┌─ Listed entries

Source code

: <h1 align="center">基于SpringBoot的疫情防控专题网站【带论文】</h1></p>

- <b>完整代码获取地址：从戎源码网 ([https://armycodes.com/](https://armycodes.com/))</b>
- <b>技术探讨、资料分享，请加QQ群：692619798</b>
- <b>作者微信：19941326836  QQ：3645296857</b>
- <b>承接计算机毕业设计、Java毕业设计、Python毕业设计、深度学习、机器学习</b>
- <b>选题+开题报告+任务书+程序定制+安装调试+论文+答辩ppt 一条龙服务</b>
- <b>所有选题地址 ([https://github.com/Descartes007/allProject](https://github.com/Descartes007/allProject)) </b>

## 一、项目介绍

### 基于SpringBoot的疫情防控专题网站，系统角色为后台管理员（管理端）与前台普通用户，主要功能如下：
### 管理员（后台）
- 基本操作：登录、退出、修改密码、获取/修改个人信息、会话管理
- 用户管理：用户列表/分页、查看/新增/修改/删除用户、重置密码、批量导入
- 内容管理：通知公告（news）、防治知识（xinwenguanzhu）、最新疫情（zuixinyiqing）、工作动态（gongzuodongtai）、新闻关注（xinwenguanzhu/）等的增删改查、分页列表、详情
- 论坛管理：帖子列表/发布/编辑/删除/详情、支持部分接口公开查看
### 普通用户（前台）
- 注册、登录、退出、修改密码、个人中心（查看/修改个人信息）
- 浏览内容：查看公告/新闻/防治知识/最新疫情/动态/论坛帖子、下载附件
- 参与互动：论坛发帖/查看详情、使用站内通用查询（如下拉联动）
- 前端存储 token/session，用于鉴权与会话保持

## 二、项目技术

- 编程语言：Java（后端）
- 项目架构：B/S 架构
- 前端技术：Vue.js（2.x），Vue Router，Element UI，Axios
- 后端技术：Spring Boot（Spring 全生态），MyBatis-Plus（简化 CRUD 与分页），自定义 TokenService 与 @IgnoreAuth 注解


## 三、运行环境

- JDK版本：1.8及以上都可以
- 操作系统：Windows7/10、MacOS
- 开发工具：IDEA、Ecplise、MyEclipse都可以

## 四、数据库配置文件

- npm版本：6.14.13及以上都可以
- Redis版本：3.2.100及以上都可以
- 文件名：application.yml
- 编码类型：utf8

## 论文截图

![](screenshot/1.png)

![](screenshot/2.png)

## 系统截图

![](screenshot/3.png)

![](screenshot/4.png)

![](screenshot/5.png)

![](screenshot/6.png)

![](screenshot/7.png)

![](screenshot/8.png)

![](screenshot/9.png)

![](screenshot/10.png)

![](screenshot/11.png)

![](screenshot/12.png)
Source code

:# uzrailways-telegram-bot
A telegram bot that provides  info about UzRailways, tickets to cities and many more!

└─

## [Activity]
Give the data again exactly, line for line.

## [Solution to the exercise]
Source code

: <h1 align="center">基于SpringBoot的疫情防控专题网站【带论文】</h1></p>

- <b>完整代码获取地址：从戎源码网 ([https://armycodes.com/](https://armycodes.com/))</b>
- <b>技术探讨、资料分享，请加QQ群：692619798</b>
- <b>作者微信：19941326836  QQ：3645296857</b>
- <b>承接计算机毕业设计、Java毕业设计、Python毕业设计、深度学习、机器学习</b>
- <b>选题+开题报告+任务书+程序定制+安装调试+论文+答辩ppt 一条龙服务</b>
- <b>所有选题地址 ([https://github.com/Descartes007/allProject](https://github.com/Descartes007/allProject)) </b>

## 一、项目介绍

### 基于SpringBoot的疫情防控专题网站，系统角色为后台管理员（管理端）与前台普通用户，主要功能如下：
### 管理员（后台）
- 基本操作：登录、退出、修改密码、获取/修改个人信息、会话管理
- 用户管理：用户列表/分页、查看/新增/修改/删除用户、重置密码、批量导入
- 内容管理：通知公告（news）、防治知识（xinwenguanzhu）、最新疫情（zuixinyiqing）、工作动态（gongzuodongtai）、新闻关注（xinwenguanzhu/）等的增删改查、分页列表、详情
- 论坛管理：帖子列表/发布/编辑/删除/详情、支持部分接口公开查看
### 普通用户（前台）
- 注册、登录、退出、修改密码、个人中心（查看/修改个人信息）
- 浏览内容：查看公告/新闻/防治知识/最新疫情/动态/论坛帖子、下载附件
- 参与互动：论坛发帖/查看详情、使用站内通用查询（如下拉联动）
- 前端存储 token/session，用于鉴权与会话保持

## 二、项目技术

- 编程语言：Java（后端）
- 项目架构：B/S 架构
- 前端技术：Vue.js（2.x），Vue Router，Element UI，Axios
- 后端技术：Spring Boot（Spring 全生态），MyBatis-Plus（简化 CRUD 与分页），自定义 TokenService 与 @IgnoreAuth 注解


## 三、运行环境

- JDK版本：1.8及以上都可以
- 操作系统：Windows7/10、MacOS
- 开发工具：IDEA、Ecplise、MyEclipse都可以

## 四、数据库配置文件

- npm版本：6.14.13及以上都可以
- Redis版本：3.2.100及以上都可以
- 文件名：application.yml
- 编码类型：utf8

## 论文截图

![](screenshot/1.png)

![](screenshot/2.png)

## 系统截图

![](screenshot/3.png)

![](screenshot/4.png)

![](screenshot/5.png)

![](screenshot/6.png)

![](screenshot/7.png)

![](screenshot/8.png)

![](screenshot/9.png)

![](screenshot/10.png)

![](screenshot/11.png)

![](screenshot/12.png)
Source code

:# uzrailways-telegram-bot
A telegram bot that provides  info about UzRailways, tickets to cities and many more!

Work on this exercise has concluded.